PROBLEM – Would you return, word for word, the lines of the data below from the line with "Traffic and Transportation\\" through the line with "Tienyow Honors College;\\", and no others?

RECORD EXCERPTS –
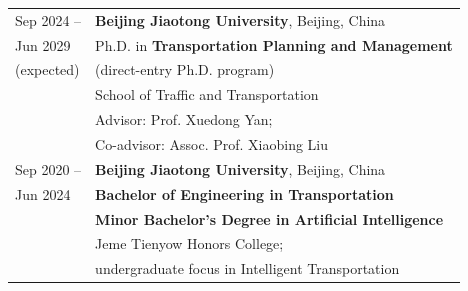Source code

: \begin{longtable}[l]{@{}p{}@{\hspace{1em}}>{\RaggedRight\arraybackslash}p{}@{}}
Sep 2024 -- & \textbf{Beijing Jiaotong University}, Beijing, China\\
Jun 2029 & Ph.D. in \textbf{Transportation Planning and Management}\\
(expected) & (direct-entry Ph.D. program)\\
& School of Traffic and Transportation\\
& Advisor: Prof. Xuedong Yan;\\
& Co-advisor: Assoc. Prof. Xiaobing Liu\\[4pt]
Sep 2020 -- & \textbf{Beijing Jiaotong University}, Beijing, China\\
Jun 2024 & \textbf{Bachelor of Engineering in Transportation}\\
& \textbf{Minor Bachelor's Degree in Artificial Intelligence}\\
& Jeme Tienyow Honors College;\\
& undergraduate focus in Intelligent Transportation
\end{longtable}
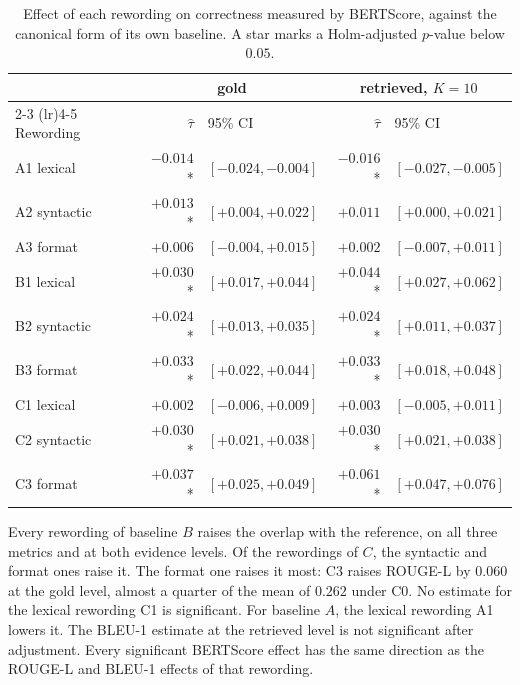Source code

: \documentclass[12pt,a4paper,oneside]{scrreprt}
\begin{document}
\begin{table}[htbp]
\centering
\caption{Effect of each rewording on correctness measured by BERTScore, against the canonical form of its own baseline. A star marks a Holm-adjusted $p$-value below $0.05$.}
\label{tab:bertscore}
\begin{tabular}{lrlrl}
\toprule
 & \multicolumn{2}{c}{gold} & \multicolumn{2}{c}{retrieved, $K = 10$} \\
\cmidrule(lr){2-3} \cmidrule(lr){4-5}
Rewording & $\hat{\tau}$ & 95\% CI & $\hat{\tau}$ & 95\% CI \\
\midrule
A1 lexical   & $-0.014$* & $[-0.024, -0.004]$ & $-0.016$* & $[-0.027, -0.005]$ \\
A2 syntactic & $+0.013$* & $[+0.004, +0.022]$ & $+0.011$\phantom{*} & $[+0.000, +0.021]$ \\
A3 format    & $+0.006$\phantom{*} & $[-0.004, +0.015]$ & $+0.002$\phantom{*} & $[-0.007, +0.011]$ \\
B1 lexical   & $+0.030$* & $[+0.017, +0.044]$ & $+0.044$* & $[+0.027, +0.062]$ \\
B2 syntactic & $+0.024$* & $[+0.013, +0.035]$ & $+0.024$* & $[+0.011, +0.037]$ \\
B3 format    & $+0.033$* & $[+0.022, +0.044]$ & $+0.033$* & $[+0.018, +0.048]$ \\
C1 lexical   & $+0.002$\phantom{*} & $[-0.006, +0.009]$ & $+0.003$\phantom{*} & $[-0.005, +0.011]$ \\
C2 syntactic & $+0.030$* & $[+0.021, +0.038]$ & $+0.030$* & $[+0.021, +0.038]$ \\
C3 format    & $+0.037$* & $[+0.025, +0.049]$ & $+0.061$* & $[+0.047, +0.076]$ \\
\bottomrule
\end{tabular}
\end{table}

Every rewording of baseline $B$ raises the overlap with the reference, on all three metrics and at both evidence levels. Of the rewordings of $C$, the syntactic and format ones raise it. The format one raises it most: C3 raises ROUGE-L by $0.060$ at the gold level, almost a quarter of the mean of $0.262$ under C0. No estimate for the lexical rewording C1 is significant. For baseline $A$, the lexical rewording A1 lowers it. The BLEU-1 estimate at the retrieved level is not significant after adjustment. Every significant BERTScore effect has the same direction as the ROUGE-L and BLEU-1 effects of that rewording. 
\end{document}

==

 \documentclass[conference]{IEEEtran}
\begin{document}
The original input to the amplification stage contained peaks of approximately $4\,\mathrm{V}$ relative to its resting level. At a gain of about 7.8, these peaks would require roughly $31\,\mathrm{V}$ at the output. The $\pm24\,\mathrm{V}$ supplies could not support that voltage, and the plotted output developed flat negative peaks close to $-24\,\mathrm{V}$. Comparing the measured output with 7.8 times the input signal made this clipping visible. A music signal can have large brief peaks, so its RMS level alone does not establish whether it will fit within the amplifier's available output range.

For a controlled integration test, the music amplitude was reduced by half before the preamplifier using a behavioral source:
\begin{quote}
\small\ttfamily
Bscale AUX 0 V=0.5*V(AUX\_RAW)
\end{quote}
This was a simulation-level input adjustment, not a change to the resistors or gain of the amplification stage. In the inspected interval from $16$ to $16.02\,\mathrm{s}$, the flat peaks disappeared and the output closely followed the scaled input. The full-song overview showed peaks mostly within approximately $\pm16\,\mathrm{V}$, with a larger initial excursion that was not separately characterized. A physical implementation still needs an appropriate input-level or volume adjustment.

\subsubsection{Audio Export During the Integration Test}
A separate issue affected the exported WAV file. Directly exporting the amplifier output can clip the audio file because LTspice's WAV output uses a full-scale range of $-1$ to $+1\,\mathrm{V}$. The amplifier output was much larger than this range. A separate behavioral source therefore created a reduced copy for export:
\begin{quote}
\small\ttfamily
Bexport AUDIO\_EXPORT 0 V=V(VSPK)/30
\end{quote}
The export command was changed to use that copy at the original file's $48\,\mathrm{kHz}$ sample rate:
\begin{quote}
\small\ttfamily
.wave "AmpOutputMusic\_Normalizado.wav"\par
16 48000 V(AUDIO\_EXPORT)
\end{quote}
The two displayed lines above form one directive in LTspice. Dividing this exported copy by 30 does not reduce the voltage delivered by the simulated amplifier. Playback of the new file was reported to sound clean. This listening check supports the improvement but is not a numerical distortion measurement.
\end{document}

EXERCISE ANSWER –
& School of Traffic and Transportation\\
& Advisor: Prof. Xuedong Yan;\\
& Co-advisor: Assoc. Prof. Xiaobing Liu\\[4pt]
Sep 2020 -- & \textbf{Beijing Jiaotong University}, Beijing, China\\
Jun 2024 & \textbf{Bachelor of Engineering in Transportation}\\
& \textbf{Minor Bachelor's Degree in Artificial Intelligence}\\
& Jeme Tienyow Honors College;\\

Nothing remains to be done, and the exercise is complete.